This article was originally published in ENGLISH TEACHING professional, Issue 8, July 1998. © Copyright Andrew Littlejohn. 
Further articles and resources by Andrew Littlejohn are available at www.AndrewLittlejohn.net

As the clock turns quickly towards the new millennium, there is a need to consider where we are now and what lies ahead.  Much of our classroom practice has a very long heritage, and draws on ideas shaped in a world very different from the one which we will inhabit in the years to come.  This paper will explore some of the social and technological changes that  we are predicted to experience into the next century and how these may bear on the practice of language teaching.  These may include, for example, the increasing effects of so-called "McDonaldisation", processes of 'de-skilling' and 're-skilling', the displacement of national boundaries in favour of 'globalisation' and 'globalisation', and new forms of literacy.  

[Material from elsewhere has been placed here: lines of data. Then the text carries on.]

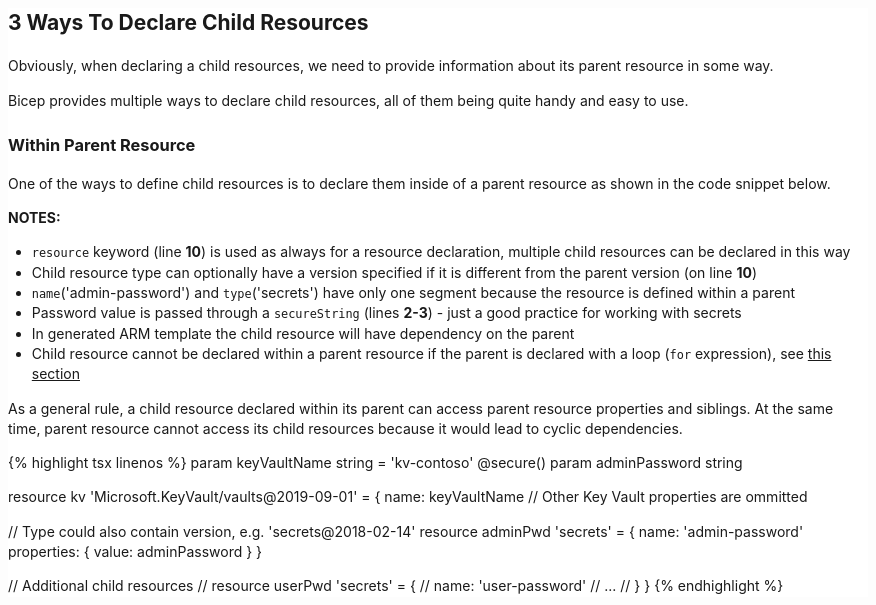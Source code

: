 
## 3 Ways To Declare Child Resources

Obviously, when declaring a child resources, we need to provide information about its parent resource in some way.

Bicep provides multiple ways to declare child resources, all of them being quite handy and easy to use.

### Within Parent Resource

One of the ways to define child resources is to declare them inside of a parent resource as shown in the code snippet below.

**NOTES:**
- `resource` keyword (line **10**) is used as always for a resource declaration, multiple child resources can be declared in this way
- Child resource type can optionally have a version specified if it is different from the parent version (on line **10**)
- `name`('admin-password') and `type`('secrets') have only one segment because the resource is defined within a parent
- Password value is passed through a `secureString` (lines **2-3**) - just a good practice for working with secrets
- In generated ARM template the child resource will have dependency on the parent
- Child resource cannot be declared within a parent resource if the parent is declared with a loop (`for` expression), see [this section](#multiple-parent--one-child-resource-per-parent)

As a general rule, a child resource declared within its parent can access parent resource properties and siblings. At the same time, parent resource cannot access its child resources because it would lead to cyclic dependencies.

{% highlight tsx linenos %}
param keyVaultName string = 'kv-contoso'
@secure()
param adminPassword string

resource kv 'Microsoft.KeyVault/vaults@2019-09-01' = {
  name: keyVaultName
  // Other Key Vault properties are ommitted

  // Type could also contain version, e.g. 'secrets@2018-02-14'
  resource adminPwd 'secrets' = {
    name: 'admin-password'
    properties: {
      value: adminPassword
    }
  }

  // Additional child resources
  // resource userPwd 'secrets' = {
  //   name: 'user-password'
  //   ...
  // }
}
{% endhighlight %}
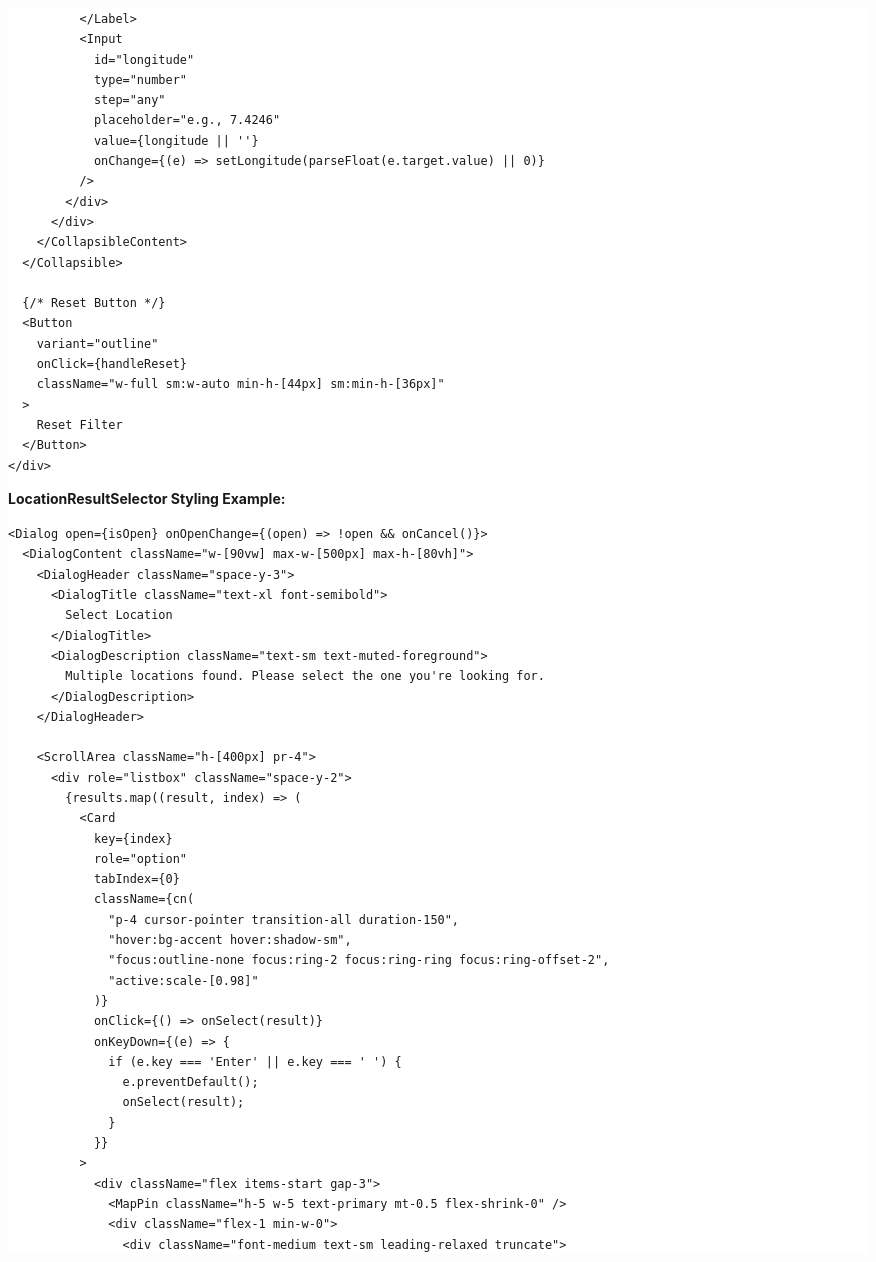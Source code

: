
 ```tsx
          </Label>
          <Input
            id="longitude"
            type="number"
            step="any"
            placeholder="e.g., 7.4246"
            value={longitude || ''}
            onChange={(e) => setLongitude(parseFloat(e.target.value) || 0)}
          />
        </div>
      </div>
    </CollapsibleContent>
  </Collapsible>

  {/* Reset Button */}
  <Button
    variant="outline"
    onClick={handleReset}
    className="w-full sm:w-auto min-h-[44px] sm:min-h-[36px]"
  >
    Reset Filter
  </Button>
</div>
```

**LocationResultSelector Styling Example:**

```tsx
<Dialog open={isOpen} onOpenChange={(open) => !open && onCancel()}>
  <DialogContent className="w-[90vw] max-w-[500px] max-h-[80vh]">
    <DialogHeader className="space-y-3">
      <DialogTitle className="text-xl font-semibold">
        Select Location
      </DialogTitle>
      <DialogDescription className="text-sm text-muted-foreground">
        Multiple locations found. Please select the one you're looking for.
      </DialogDescription>
    </DialogHeader>

    <ScrollArea className="h-[400px] pr-4">
      <div role="listbox" className="space-y-2">
        {results.map((result, index) => (
          <Card
            key={index}
            role="option"
            tabIndex={0}
            className={cn(
              "p-4 cursor-pointer transition-all duration-150",
              "hover:bg-accent hover:shadow-sm",
              "focus:outline-none focus:ring-2 focus:ring-ring focus:ring-offset-2",
              "active:scale-[0.98]"
            )}
            onClick={() => onSelect(result)}
            onKeyDown={(e) => {
              if (e.key === 'Enter' || e.key === ' ') {
                e.preventDefault();
                onSelect(result);
              }
            }}
          >
            <div className="flex items-start gap-3">
              <MapPin className="h-5 w-5 text-primary mt-0.5 flex-shrink-0" />
              <div className="flex-1 min-w-0">
                <div className="font-medium text-sm leading-relaxed truncate">
```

As educators, we need to take into account the implications that social and technological change may have for the practice of language teaching, and to see our work in the context of such change so that , as educators we may be able to contribute to the creation of the social world which we hope for.  Many commentators take a pessimistic view of the future, but it is clear that social and technological developments can offer both constraints and numerous opportunities.  I will emphasise a shift from syllabus towards methodology, ideas from critical pedagogy, the need to structure the development of student decision-making, and a preparation for change.   I will also give many practical examples of what this can entail in classroom work.



When I was just a little girl, I asked my mother what will I be?

Will I be pretty? Will I be rich? Here’s what she said to me:

Que será, será, Whatever will be, will be.

The future's not ours to see. Que será, será 

So ran the sentiments of Doris Day in the mid-1950s, just half a century ago from where we stand now.  This was a time of seeming confidence in the present and the future, that “whatever will be” will be fine.  “You’ve never had it so good”, British Prime Minister Macmillan declared.  In the West, this was a time of great optimism, dominated by the idea that we can improve ourselves and our environment, and that social, economic, intellectual and spiritual advance can all be planned for. The signs of this rational, technical approach to the problems confronting us could be seen in every area of society – while Frank Lloyd Wright was designing houses which would blend into the environment and Utzon was putting finishing touches to the sail designs of the Sydney Opera House, automobile engineers were busy refining aerodynamics so that a car would move as effortlessly as a bird through the air.  While architects were designing ‘palaces for the masses’ – the high rise buildings that came to dominate city skylines in the 1960s -  aeronautics engineers were beginning work on Concorde, the plane that would revolutionise air travel. Furniture and appliance manufacturers were producing sleek, mathematically symmetrical designs for tables, beds, cupboards, and cookers and “the lucky housewife” was greeted with one new technical innovation after another in the kitchen.  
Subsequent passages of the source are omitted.